AIM OF THE TASK:
Filter the entries below, keeping every line that has the word "research".

*** Block opens ***

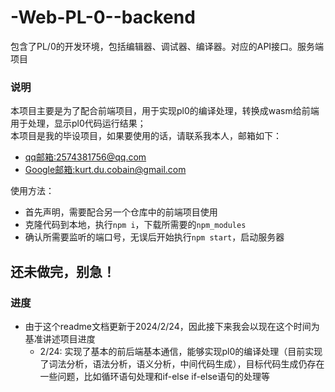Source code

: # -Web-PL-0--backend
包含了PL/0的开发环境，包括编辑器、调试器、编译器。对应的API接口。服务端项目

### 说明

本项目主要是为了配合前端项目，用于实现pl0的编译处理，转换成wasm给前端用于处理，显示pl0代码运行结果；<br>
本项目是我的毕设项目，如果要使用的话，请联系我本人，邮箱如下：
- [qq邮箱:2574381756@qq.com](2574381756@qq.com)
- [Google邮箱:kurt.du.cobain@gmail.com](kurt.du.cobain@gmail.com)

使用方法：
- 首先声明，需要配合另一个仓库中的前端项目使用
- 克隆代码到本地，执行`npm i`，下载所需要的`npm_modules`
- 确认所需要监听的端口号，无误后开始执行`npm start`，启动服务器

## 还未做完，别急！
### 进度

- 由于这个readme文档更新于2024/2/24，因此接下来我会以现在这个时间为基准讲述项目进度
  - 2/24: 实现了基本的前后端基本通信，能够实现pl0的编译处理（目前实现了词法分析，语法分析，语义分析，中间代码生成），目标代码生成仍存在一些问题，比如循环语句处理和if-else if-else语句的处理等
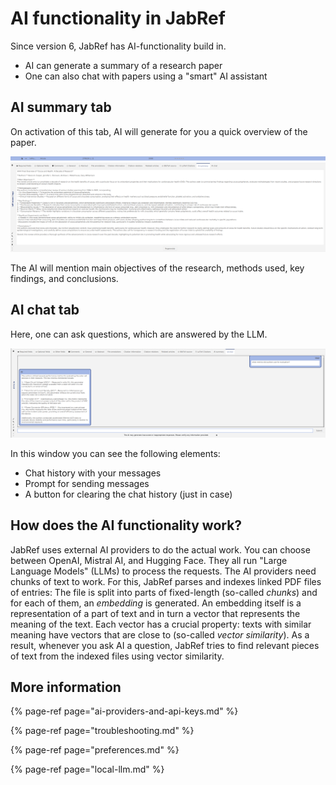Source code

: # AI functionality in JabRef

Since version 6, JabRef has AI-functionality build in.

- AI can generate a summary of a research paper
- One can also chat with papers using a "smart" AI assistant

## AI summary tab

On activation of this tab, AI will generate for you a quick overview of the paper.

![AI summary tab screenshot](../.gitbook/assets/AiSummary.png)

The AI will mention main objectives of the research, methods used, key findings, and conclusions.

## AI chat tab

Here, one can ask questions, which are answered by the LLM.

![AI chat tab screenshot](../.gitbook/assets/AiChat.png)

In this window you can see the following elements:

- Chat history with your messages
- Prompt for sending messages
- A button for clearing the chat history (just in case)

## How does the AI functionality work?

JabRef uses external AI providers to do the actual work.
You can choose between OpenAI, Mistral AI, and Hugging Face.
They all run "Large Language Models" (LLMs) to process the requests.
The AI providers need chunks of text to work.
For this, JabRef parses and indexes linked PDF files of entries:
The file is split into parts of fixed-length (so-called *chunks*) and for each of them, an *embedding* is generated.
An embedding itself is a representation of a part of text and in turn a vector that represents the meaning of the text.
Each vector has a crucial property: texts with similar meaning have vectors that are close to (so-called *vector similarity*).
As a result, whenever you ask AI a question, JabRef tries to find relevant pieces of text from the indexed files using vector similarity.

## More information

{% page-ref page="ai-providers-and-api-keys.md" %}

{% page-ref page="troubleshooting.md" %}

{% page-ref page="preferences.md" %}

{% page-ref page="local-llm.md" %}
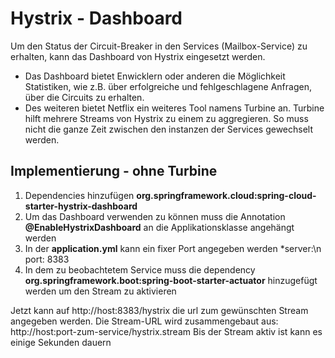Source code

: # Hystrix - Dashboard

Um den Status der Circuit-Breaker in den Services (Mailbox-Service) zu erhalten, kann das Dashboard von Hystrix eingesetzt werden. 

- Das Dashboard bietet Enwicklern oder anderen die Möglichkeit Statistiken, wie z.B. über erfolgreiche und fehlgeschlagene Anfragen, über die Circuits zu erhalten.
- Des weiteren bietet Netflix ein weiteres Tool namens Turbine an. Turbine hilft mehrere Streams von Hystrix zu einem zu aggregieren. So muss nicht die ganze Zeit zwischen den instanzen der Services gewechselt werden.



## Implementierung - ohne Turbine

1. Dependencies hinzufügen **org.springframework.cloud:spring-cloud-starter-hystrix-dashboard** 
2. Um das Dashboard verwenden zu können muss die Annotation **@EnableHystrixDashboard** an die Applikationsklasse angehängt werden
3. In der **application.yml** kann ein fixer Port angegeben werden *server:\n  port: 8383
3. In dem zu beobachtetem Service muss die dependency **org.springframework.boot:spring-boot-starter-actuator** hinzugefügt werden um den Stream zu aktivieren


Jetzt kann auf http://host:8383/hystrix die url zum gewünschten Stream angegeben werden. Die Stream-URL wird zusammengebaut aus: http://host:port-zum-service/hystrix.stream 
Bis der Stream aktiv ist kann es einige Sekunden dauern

*** Block closes ***
*** Block opens ***

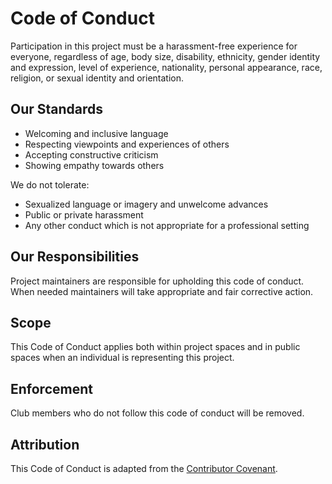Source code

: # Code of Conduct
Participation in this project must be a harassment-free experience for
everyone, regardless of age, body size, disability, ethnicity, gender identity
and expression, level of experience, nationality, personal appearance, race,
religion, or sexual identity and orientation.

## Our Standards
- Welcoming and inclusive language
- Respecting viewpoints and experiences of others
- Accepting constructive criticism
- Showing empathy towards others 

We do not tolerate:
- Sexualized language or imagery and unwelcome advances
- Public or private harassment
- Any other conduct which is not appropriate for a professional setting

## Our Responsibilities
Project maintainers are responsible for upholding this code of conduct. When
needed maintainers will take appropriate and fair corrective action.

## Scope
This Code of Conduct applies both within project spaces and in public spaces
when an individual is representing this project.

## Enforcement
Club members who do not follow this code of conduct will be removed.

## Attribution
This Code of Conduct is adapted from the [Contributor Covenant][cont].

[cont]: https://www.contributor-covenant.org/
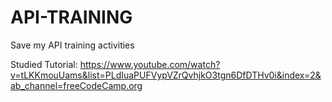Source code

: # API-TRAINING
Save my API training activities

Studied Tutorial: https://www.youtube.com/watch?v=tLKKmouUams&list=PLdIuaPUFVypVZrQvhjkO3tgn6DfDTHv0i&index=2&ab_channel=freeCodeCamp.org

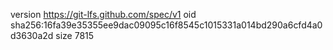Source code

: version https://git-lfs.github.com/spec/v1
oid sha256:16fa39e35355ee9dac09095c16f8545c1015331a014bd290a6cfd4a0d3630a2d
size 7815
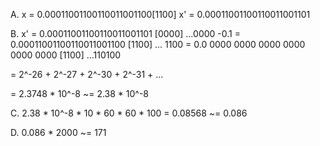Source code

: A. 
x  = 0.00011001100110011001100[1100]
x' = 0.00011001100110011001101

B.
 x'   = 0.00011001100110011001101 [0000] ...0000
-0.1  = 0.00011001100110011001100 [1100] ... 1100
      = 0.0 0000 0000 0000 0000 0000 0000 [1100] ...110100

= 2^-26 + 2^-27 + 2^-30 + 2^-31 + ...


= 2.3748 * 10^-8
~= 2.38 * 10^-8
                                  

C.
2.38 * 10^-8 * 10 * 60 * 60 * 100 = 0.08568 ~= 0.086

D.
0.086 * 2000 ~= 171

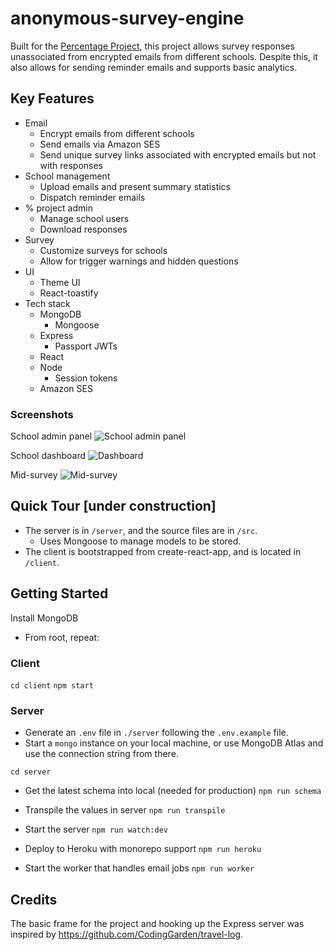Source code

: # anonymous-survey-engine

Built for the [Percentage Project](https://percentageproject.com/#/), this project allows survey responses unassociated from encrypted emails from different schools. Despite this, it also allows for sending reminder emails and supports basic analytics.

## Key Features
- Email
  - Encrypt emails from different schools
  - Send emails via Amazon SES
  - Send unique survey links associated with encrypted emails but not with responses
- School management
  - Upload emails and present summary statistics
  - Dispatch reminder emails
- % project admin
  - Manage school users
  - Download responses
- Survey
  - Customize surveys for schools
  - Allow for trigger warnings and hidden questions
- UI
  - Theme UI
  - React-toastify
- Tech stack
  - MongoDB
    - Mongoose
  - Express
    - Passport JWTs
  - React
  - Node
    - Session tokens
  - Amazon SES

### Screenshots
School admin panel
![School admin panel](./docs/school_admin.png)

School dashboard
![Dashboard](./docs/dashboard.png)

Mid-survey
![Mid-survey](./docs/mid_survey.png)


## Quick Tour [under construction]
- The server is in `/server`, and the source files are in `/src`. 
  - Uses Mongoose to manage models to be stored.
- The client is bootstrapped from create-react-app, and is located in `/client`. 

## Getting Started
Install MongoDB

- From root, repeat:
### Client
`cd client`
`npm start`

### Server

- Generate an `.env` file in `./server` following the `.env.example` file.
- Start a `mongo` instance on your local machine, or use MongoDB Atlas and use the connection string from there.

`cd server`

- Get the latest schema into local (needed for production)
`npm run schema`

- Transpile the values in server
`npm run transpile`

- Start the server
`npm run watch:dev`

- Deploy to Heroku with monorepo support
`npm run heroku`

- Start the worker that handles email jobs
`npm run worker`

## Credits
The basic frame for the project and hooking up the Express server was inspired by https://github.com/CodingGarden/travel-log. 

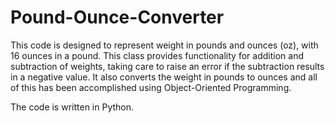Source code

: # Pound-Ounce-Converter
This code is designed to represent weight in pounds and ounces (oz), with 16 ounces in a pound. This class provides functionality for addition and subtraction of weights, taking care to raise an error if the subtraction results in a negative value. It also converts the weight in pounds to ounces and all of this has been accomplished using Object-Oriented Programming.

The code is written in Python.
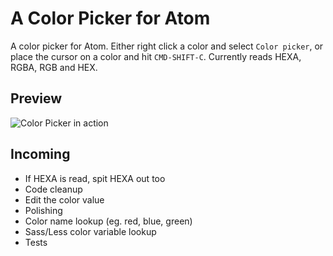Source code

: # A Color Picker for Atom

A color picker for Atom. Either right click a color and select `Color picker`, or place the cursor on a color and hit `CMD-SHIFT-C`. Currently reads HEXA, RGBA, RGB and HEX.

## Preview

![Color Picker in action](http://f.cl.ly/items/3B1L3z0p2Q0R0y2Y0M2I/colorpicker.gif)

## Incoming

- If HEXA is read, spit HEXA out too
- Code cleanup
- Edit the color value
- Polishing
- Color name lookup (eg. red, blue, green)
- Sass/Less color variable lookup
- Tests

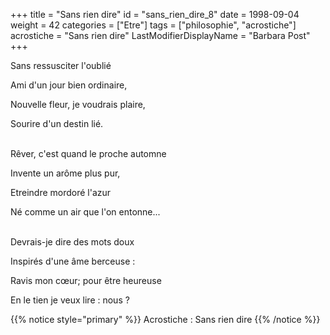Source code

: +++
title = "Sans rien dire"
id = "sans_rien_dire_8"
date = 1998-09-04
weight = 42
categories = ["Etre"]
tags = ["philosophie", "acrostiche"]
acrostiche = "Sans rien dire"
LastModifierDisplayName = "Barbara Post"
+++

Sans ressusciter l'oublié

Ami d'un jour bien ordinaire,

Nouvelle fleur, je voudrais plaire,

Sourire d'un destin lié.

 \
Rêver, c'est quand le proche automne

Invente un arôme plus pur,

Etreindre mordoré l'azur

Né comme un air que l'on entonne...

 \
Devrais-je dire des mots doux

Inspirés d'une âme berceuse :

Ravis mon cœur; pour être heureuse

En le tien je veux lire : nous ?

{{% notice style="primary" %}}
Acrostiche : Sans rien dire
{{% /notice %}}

*** Block closes ***

RESULT FOR THIS EXERCISE:
- AI can generate a summary of a research paper
The AI will mention main objectives of the research, methods used, key findings, and conclusions.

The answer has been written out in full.